What the task requires: In the entries that follow, locate the line with "链接: https://playment.io/", then restate that line and all later lines exactly as they appear, leaving pictures out.

Items from a dataset:
= = = =

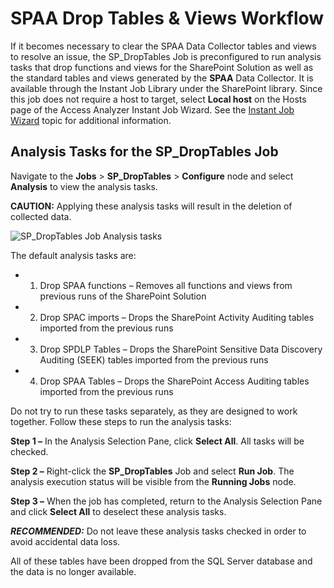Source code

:# SPAA Drop Tables & Views Workflow

If it becomes necessary to clear the SPAA Data Collector tables and views to resolve an issue, the
SP_DropTables Job is preconfigured to run analysis tasks that drop functions and views for the
SharePoint Solution as well as the standard tables and views generated by the **SPAA** Data
Collector. It is available through the Instant Job Library under the SharePoint library. Since this
job does not require a host to target, select **Local host** on the Hosts page of the Access
Analyzer Instant Job Wizard. See the [Instant Job Wizard](/docs/accessanalyzer/12.0/admin/jobs/instantjobs/overview.md) topic
for additional information.

## Analysis Tasks for the SP_DropTables Job

Navigate to the **Jobs** > **SP_DropTables** > **Configure** node and select **Analysis** to view
the analysis tasks.

**CAUTION:** Applying these analysis tasks will result in the deletion of collected data.

![SP_DropTables Job Analysis tasks](/img/product_docs/accessanalyzer/12.0/admin/datacollector/spaa/droptablesanalysis.webp)

The default analysis tasks are:

-   1. Drop SPAA functions – Removes all functions and views from previous runs of the SharePoint
       Solution
-   2. Drop SPAC imports – Drops the SharePoint Activity Auditing tables imported from the previous
       runs
-   3. Drop SPDLP Tables – Drops the SharePoint Sensitive Data Discovery Auditing (SEEK) tables
       imported from the previous runs
-   4. Drop SPAA Tables – Drops the SharePoint Access Auditing tables imported from the previous
       runs

Do not try to run these tasks separately, as they are designed to work together. Follow these steps
to run the analysis tasks:

**Step 1 –** In the Analysis Selection Pane, click **Select All**. All tasks will be checked.

**Step 2 –** Right-click the **SP_DropTables** Job and select **Run Job**. The analysis execution
status will be visible from the **Running Jobs** node.

**Step 3 –** When the job has completed, return to the Analysis Selection Pane and click **Select
All** to deselect these analysis tasks.

**_RECOMMENDED:_** Do not leave these analysis tasks checked in order to avoid accidental data loss.

All of these tables have been dropped from the SQL Server database and the data is no longer
available.
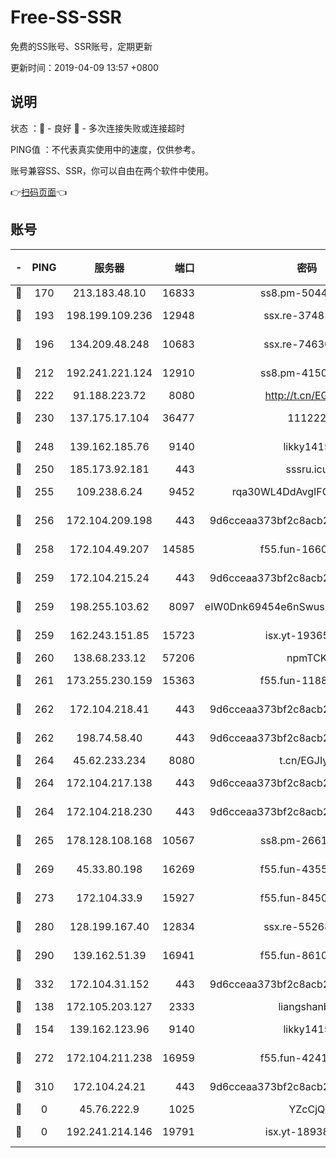 # Free-SS-SSR

免费的SS账号、SSR账号，定期更新

更新时间：2019-04-09 13:57 +0800

## 说明

状态     ：🙂 - 良好 🙁 - 多次连接失败或连接超时

PING值   ：不代表真实使用中的速度，仅供参考。

账号兼容SS、SSR，你可以自由在两个软件中使用。

👉[扫码页面](https://liesauer.github.io/Free-SS-SSR/)👈

## 账号

|-|PING|服务器|端口|密码|加密方式|区域|
|:----:|:----:|:-----:|-----:|:----:|:----:|:----:|
|🙂|170|213.183.48.10|16833|ss8.pm-50440379|rc4-md5|RU|
|🙂|193|198.199.109.236|12948|ssx.re-37481248|aes-256-cfb|US|
|🙂|196|134.209.48.248|10683|ssx.re-74630147|aes-256-cfb|US|
|🙂|212|192.241.221.124|12910|ss8.pm-41500816|aes-256-cfb|US|
|🙂|222|91.188.223.72|8080|http://t.cn/EGJIyrl|rc4-md5|RU|
|🙂|230|137.175.17.104|36477|111222|aes-256-cfb|US|
|🙂|248|139.162.185.76|9140|likky1415|aes-256-cfb|DE|
|🙂|250|185.173.92.181|443|sssru.icu|rc4-md5|RU|
|🙂|255|109.238.6.24|9452|rqa30WL4DdAvgIFG6Fs3znzTa|aes-256-cfb|FR|
|🙂|256|172.104.209.198|443|9d6cceaa373bf2c8acb22e60b6a58be6|aes-256-cfb|US|
|🙂|258|172.104.49.207|14585|f55.fun-16609234|aes-256-cfb|SG|
|🙂|259|172.104.215.24|443|9d6cceaa373bf2c8acb22e60b6a58be6|aes-256-cfb|US|
|🙂|259|198.255.103.62|8097|eIW0Dnk69454e6nSwuspv9DmS201tQ0D|aes-256-cfb|US|
|🙂|259|162.243.151.85|15723|isx.yt-19365641|aes-256-cfb|US|
|🙂|260|138.68.233.12|57206|npmTCK|rc4-md5|US|
|🙂|261|173.255.230.159|15363|f55.fun-11880887|aes-256-cfb|US|
|🙂|262|172.104.218.41|443|9d6cceaa373bf2c8acb22e60b6a58be6|aes-256-cfb|US|
|🙂|262|198.74.58.40|443|9d6cceaa373bf2c8acb22e60b6a58be6|aes-256-cfb|US|
|🙂|264|45.62.233.234|8080|t.cn/EGJIyrl|rc4-md5|CA|
|🙂|264|172.104.217.138|443|9d6cceaa373bf2c8acb22e60b6a58be6|aes-256-cfb|US|
|🙂|264|172.104.218.230|443|9d6cceaa373bf2c8acb22e60b6a58be6|aes-256-cfb|US|
|🙂|265|178.128.108.168|10567|ss8.pm-26616836|aes-256-cfb|SG|
|🙂|269|45.33.80.198|16269|f55.fun-43553752|aes-256-cfb|US|
|🙂|273|172.104.33.9|15927|f55.fun-84501101|aes-256-cfb|SG|
|🙂|280|128.199.167.40|12834|ssx.re-55268727|aes-256-cfb|SG|
|🙂|290|139.162.51.39|16941|f55.fun-86104902|aes-256-cfb|SG|
|🙂|332|172.104.31.152|443|9d6cceaa373bf2c8acb22e60b6a58be6|aes-256-cfb|US|
|🙂|138|172.105.203.127|2333|liangshanbo|chacha20|JP|
|🙂|154|139.162.123.96|9140|likky1415|aes-256-cfb|JP|
|🙂|272|172.104.211.238|16959|f55.fun-42415786|aes-256-cfb|US|
|🙂|310|172.104.24.21|443|9d6cceaa373bf2c8acb22e60b6a58be6|aes-256-cfb|US|
|🙁|0|45.76.222.9|1025|YZcCjQ|rc4-md5|JP|
|🙁|0|192.241.214.146|19791|isx.yt-18938816|aes-256-cfb|US|
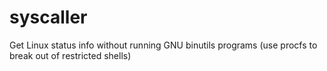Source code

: syscaller
=========

Get Linux status info without running GNU binutils programs (use procfs to break out of restricted shells)
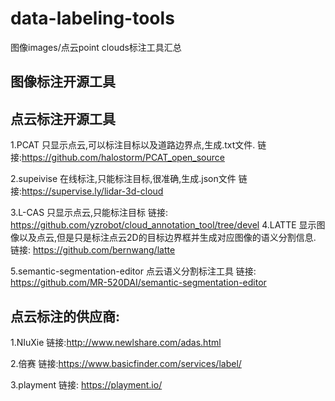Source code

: # data-labeling-tools
图像images/点云point clouds标注工具汇总

## 图像标注开源工具


## 点云标注开源工具
1.PCAT 只显示点云,可以标注目标以及道路边界点,生成.txt文件.
链接:https://github.com/halostorm/PCAT_open_source

2.supeivise 在线标注,只能标注目标,很准确,生成.json文件
链接:https://supervise.ly/lidar-3d-cloud

3.L-CAS  只显示点云,只能标注目标
链接: https://github.com/yzrobot/cloud_annotation_tool/tree/devel
4.LATTE  显示图像以及点云,但是只是标注点云2D的目标边界框并生成对应图像的语义分割信息.
链接: https://github.com/bernwang/latte

5.semantic-segmentation-editor 点云语义分割标注工具
链接: https://github.com/MR-520DAI/semantic-segmentation-editor


## 点云标注的供应商:
1.NIuXie
链接:http://www.newlshare.com/adas.html


2.倍赛
链接:https://www.basicfinder.com/services/label/


3.playment
链接: https://playment.io/
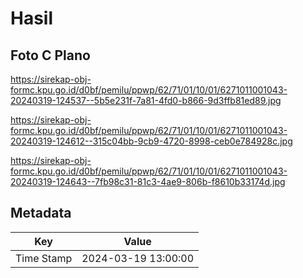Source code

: # Hasil

## Foto C Plano

https://sirekap-obj-formc.kpu.go.id/d0bf/pemilu/ppwp/62/71/01/10/01/6271011001043-20240319-124537--5b5e231f-7a81-4fd0-b866-9d3ffb81ed89.jpg

https://sirekap-obj-formc.kpu.go.id/d0bf/pemilu/ppwp/62/71/01/10/01/6271011001043-20240319-124612--315c04bb-9cb9-4720-8998-ceb0e784928c.jpg

https://sirekap-obj-formc.kpu.go.id/d0bf/pemilu/ppwp/62/71/01/10/01/6271011001043-20240319-124643--7fb98c31-81c3-4ae9-806b-f8610b33174d.jpg


## Metadata

| Key        | Value               |
| ---------- | ------------------- |
| Time Stamp | 2024-03-19 13:00:00 |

= = = =

Written solution:
链接: https://playment.io/
Source code

: # Hasil

## Foto C Plano

https://sirekap-obj-formc.kpu.go.id/d0bf/pemilu/ppwp/62/71/01/10/01/6271011001043-20240319-124537--5b5e231f-7a81-4fd0-b866-9d3ffb81ed89.jpg

https://sirekap-obj-formc.kpu.go.id/d0bf/pemilu/ppwp/62/71/01/10/01/6271011001043-20240319-124612--315c04bb-9cb9-4720-8998-ceb0e784928c.jpg

https://sirekap-obj-formc.kpu.go.id/d0bf/pemilu/ppwp/62/71/01/10/01/6271011001043-20240319-124643--7fb98c31-81c3-4ae9-806b-f8610b33174d.jpg


## Metadata

| Key        | Value               |
| ---------- | ------------------- |
| Time Stamp | 2024-03-19 13:00:00 |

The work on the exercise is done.